WHAT YOU ARE ASKED TO DO
Return all the entries word for word, minus the pictures.

GIVEN DATA
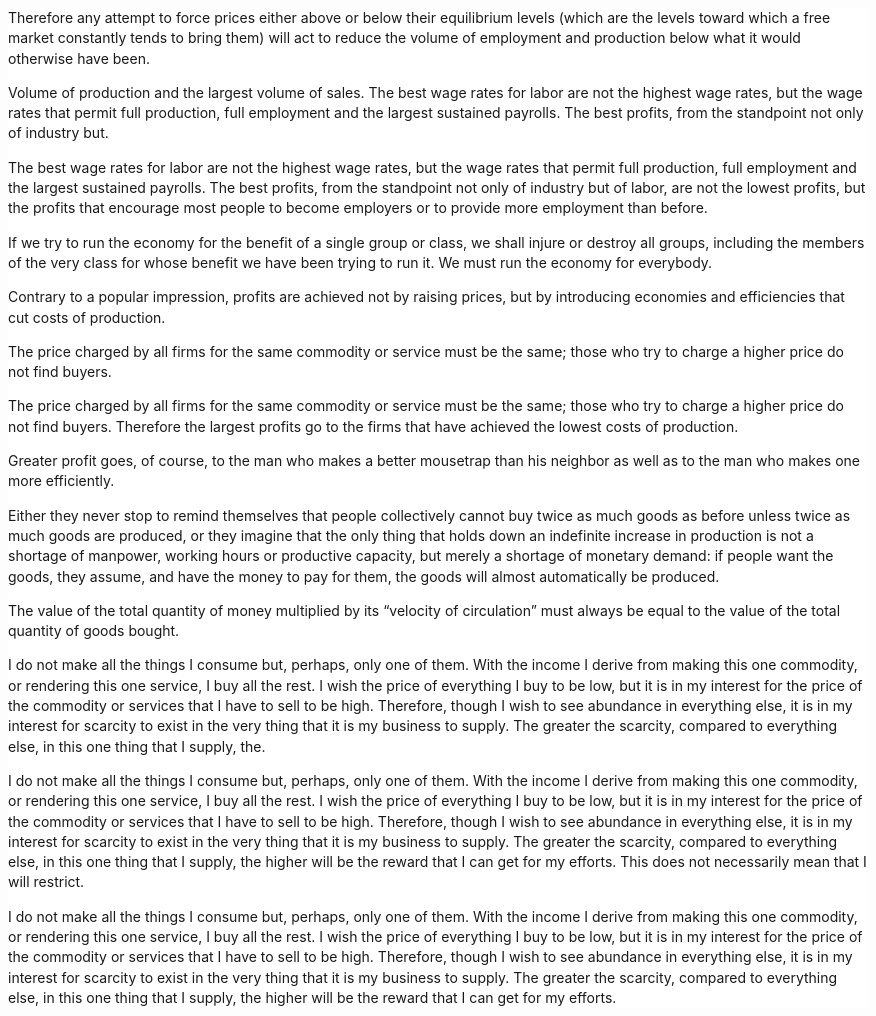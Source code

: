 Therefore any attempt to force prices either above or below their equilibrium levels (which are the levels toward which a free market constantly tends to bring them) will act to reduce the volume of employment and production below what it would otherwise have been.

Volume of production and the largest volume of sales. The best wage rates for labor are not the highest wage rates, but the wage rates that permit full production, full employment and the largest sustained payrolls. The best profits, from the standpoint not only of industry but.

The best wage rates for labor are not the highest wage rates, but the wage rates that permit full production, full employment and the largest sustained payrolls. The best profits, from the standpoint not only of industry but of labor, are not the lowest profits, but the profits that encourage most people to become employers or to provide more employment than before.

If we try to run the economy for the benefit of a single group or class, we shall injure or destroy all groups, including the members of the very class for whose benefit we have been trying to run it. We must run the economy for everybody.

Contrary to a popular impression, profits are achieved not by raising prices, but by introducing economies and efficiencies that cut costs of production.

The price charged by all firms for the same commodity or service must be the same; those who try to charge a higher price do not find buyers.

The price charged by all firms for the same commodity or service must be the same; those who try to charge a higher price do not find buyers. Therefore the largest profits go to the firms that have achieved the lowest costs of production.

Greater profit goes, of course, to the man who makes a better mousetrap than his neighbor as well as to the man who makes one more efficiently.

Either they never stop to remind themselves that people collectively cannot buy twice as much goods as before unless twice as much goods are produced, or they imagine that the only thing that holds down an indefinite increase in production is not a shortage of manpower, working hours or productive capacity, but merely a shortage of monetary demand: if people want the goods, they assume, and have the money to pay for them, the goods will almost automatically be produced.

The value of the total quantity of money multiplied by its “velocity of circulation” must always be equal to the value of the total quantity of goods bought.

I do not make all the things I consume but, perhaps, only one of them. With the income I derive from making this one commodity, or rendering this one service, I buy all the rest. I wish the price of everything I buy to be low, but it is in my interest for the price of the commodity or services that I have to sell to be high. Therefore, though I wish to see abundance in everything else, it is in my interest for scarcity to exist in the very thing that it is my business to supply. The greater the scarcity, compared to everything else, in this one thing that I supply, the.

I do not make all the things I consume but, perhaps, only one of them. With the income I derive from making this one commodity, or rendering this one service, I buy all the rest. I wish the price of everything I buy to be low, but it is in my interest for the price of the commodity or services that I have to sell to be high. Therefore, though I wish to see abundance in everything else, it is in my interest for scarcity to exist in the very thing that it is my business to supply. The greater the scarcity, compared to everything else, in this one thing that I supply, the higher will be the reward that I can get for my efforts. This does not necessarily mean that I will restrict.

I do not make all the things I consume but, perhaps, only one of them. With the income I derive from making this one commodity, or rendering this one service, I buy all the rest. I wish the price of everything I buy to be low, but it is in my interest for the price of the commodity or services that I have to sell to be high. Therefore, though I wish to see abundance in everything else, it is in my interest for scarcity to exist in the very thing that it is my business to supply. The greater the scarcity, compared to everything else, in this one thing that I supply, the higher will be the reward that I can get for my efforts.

WRITTEN RESPONSE
Source code

: Therefore any attempt to force prices either above or below their equilibrium levels (which are the levels toward which a free market constantly tends to bring them) will act to reduce the volume of employment and production below what it would otherwise have been.

Volume of production and the largest volume of sales. The best wage rates for labor are not the highest wage rates, but the wage rates that permit full production, full employment and the largest sustained payrolls. The best profits, from the standpoint not only of industry but.

The best wage rates for labor are not the highest wage rates, but the wage rates that permit full production, full employment and the largest sustained payrolls. The best profits, from the standpoint not only of industry but of labor, are not the lowest profits, but the profits that encourage most people to become employers or to provide more employment than before.

If we try to run the economy for the benefit of a single group or class, we shall injure or destroy all groups, including the members of the very class for whose benefit we have been trying to run it. We must run the economy for everybody.

Contrary to a popular impression, profits are achieved not by raising prices, but by introducing economies and efficiencies that cut costs of production.

The price charged by all firms for the same commodity or service must be the same; those who try to charge a higher price do not find buyers.

The price charged by all firms for the same commodity or service must be the same; those who try to charge a higher price do not find buyers. Therefore the largest profits go to the firms that have achieved the lowest costs of production.

Greater profit goes, of course, to the man who makes a better mousetrap than his neighbor as well as to the man who makes one more efficiently.

Either they never stop to remind themselves that people collectively cannot buy twice as much goods as before unless twice as much goods are produced, or they imagine that the only thing that holds down an indefinite increase in production is not a shortage of manpower, working hours or productive capacity, but merely a shortage of monetary demand: if people want the goods, they assume, and have the money to pay for them, the goods will almost automatically be produced.

The value of the total quantity of money multiplied by its “velocity of circulation” must always be equal to the value of the total quantity of goods bought.

I do not make all the things I consume but, perhaps, only one of them. With the income I derive from making this one commodity, or rendering this one service, I buy all the rest. I wish the price of everything I buy to be low, but it is in my interest for the price of the commodity or services that I have to sell to be high. Therefore, though I wish to see abundance in everything else, it is in my interest for scarcity to exist in the very thing that it is my business to supply. The greater the scarcity, compared to everything else, in this one thing that I supply, the.

I do not make all the things I consume but, perhaps, only one of them. With the income I derive from making this one commodity, or rendering this one service, I buy all the rest. I wish the price of everything I buy to be low, but it is in my interest for the price of the commodity or services that I have to sell to be high. Therefore, though I wish to see abundance in everything else, it is in my interest for scarcity to exist in the very thing that it is my business to supply. The greater the scarcity, compared to everything else, in this one thing that I supply, the higher will be the reward that I can get for my efforts. This does not necessarily mean that I will restrict.

I do not make all the things I consume but, perhaps, only one of them. With the income I derive from making this one commodity, or rendering this one service, I buy all the rest. I wish the price of everything I buy to be low, but it is in my interest for the price of the commodity or services that I have to sell to be high. Therefore, though I wish to see abundance in everything else, it is in my interest for scarcity to exist in the very thing that it is my business to supply. The greater the scarcity, compared to everything else, in this one thing that I supply, the higher will be the reward that I can get for my efforts.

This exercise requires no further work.